▶ _Instructions to follow_:
Reproduce the records below in full and word for word, excluding pictures.

Stored records
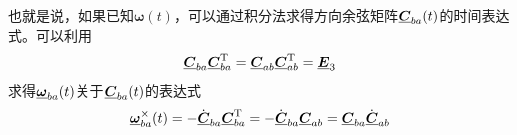 

也就是说，如果已知$\bm{\omega}(t)$，可以通过积分法求得方向余弦矩阵$\underline{\bm{C}}_{ba}(t)$的时间表达式。可以利用
\begin{equation*}
	\underline{\bm{C}}_{ba} \underline{\bm{C}}_{ba}^{\text{T}} = \underline{\bm{C}}_{ab} \underline{\bm{C}}_{ab}^{\text{T}} = \underline{\bm{E}}_3
\end{equation*}
求得$\underline{\bm{\omega}}_{ba}(t)$关于$\underline{\bm{C}}_{ba}(t)$的表达式
\begin{equation}
	\underline{\bm{\omega}}_{ba}^\times (t) = - \dot{\underline{\bm{C}}}_{ba} \underline{\bm{C}}_{ba}^{\text{T}} = - \dot{\underline{\bm{C}}}_{ba} \underline{\bm{C}}_{ab} = \underline{\bm{C}}_{ba} \dot{\underline{\bm{C}}}_{ab}
\end{equation}
\vspace*{0.5em}


\sssection[相继运动的角速度关系]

▶ _Finished exercise_:
也就是说，如果已知$\bm{\omega}(t)$，可以通过积分法求得方向余弦矩阵$\underline{\bm{C}}_{ba}(t)$的时间表达式。可以利用
\begin{equation*}
	\underline{\bm{C}}_{ba} \underline{\bm{C}}_{ba}^{\text{T}} = \underline{\bm{C}}_{ab} \underline{\bm{C}}_{ab}^{\text{T}} = \underline{\bm{E}}_3
\end{equation*}
求得$\underline{\bm{\omega}}_{ba}(t)$关于$\underline{\bm{C}}_{ba}(t)$的表达式
\begin{equation}
	\underline{\bm{\omega}}_{ba}^\times (t) = - \dot{\underline{\bm{C}}}_{ba} \underline{\bm{C}}_{ba}^{\text{T}} = - \dot{\underline{\bm{C}}}_{ba} \underline{\bm{C}}_{ab} = \underline{\bm{C}}_{ba} \dot{\underline{\bm{C}}}_{ab}
\end{equation}
\vspace*{0.5em}


\sssection[相继运动的角速度关系]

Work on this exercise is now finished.